[PROBLEM DESCRIPTION]:
Using the records below, filter out every line that lacks "superior" and copy the rest.

Source data
※ ※ ※
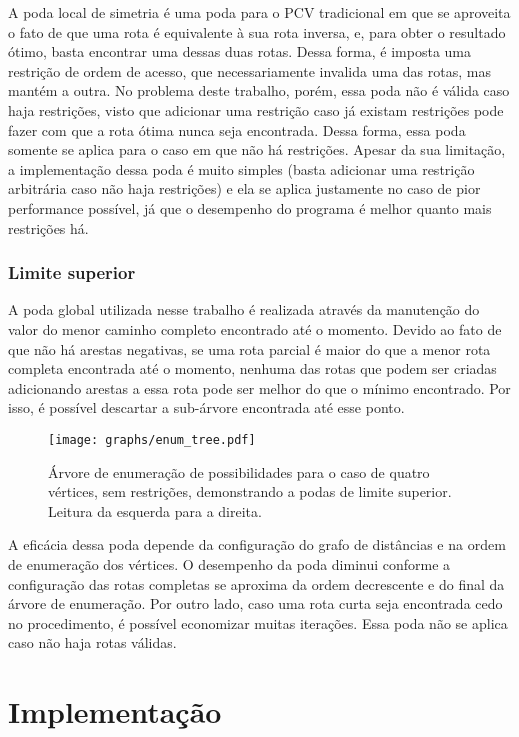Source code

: \documentclass[10pt,a4paper]{article}
\numberwithin{equation}{section}
\begin{document}
A poda local de simetria é uma poda para o PCV tradicional em que se aproveita o fato de que uma rota é equivalente à sua rota inversa, e, para obter o resultado ótimo, basta encontrar uma dessas duas rotas. Dessa forma, é imposta uma restrição de ordem de acesso, que necessariamente invalida uma das rotas, mas mantém a outra. No problema deste trabalho, porém, essa poda não é válida caso haja restrições, visto que adicionar uma restrição caso já existam restrições pode fazer com que a rota ótima nunca seja encontrada. Dessa forma, essa poda somente se aplica para o caso em que não há restrições. Apesar da sua limitação, a implementação dessa poda é muito simples (basta adicionar uma restrição arbitrária caso não haja restrições) e ela se aplica justamente no caso de pior performance possível, já que o desempenho do programa é melhor quanto mais restrições há.

\subsubsection{Limite superior}

A poda global utilizada nesse trabalho é realizada através da manutenção do valor do menor caminho completo encontrado até o momento. Devido ao fato de que não há arestas negativas, se uma rota parcial é maior do que a menor rota completa encontrada até o momento, nenhuma das rotas que podem ser criadas adicionando arestas a essa rota pode ser melhor do que o mínimo encontrado. Por isso, é possível descartar a sub-árvore encontrada até esse ponto.

\begin{figure}[H]
    \centering
    \texttt{[image: graphs/enum\_tree.pdf]}
    \caption{Árvore de enumeração de possibilidades para o caso de quatro vértices, sem restrições, demonstrando a podas de limite superior. Leitura da esquerda para a direita.}
    \label{fig:limsup}
\end{figure}

A eficácia dessa poda depende da configuração do grafo de distâncias e na ordem de enumeração dos vértices. O desempenho da poda diminui conforme a configuração das rotas completas se aproxima da ordem decrescente e do final da árvore de enumeração. Por outro lado, caso uma rota curta seja encontrada cedo no procedimento, é possível economizar muitas iterações. Essa poda não se aplica caso não haja rotas válidas.

\section{Implementação}
\end{document}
※ ※ ※
[TASK SOLUTION]:
\subsubsection{Limite superior}
    \caption{Árvore de enumeração de possibilidades para o caso de quatro vértices, sem restrições, demonstrando a podas de limite superior. Leitura da esquerda para a direita.}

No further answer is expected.